◆ Your goal ◆
There is a line below that contains "Ранее Том Круз". Please reproduce it and all following lines exactly, through the final one.

↓

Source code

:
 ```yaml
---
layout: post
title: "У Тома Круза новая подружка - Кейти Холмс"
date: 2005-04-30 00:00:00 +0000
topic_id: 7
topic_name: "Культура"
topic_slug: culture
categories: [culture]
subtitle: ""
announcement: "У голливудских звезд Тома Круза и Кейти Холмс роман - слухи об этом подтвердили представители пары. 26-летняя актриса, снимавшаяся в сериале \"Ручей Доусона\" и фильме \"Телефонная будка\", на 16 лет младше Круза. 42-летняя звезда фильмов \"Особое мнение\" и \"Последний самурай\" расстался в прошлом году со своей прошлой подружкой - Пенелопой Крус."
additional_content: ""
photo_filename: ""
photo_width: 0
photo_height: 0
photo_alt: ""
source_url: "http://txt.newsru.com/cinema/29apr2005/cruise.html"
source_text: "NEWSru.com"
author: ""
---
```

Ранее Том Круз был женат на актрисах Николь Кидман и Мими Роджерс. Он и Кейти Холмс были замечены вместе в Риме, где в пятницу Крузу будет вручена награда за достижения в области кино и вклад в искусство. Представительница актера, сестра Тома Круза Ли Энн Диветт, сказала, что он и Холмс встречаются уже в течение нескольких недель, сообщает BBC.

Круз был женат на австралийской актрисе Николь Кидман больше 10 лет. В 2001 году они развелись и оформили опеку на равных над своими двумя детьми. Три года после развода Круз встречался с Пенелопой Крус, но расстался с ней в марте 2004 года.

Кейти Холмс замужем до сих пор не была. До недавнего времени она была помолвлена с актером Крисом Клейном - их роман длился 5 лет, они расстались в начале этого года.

↑

◆ Written solution ◆
Ранее Том Круз был женат на актрисах Николь Кидман и Мими Роджерс. Он и Кейти Холмс были замечены вместе в Риме, где в пятницу Крузу будет вручена награда за достижения в области кино и вклад в искусство. Представительница актера, сестра Тома Круза Ли Энн Диветт, сказала, что он и Холмс встречаются уже в течение нескольких недель, сообщает BBC.

Круз был женат на австралийской актрисе Николь Кидман больше 10 лет. В 2001 году они развелись и оформили опеку на равных над своими двумя детьми. Три года после развода Круз встречался с Пенелопой Крус, но расстался с ней в марте 2004 года.

Кейти Холмс замужем до сих пор не была. До недавнего времени она была помолвлена с актером Крисом Клейном - их роман длился 5 лет, они расстались в начале этого года.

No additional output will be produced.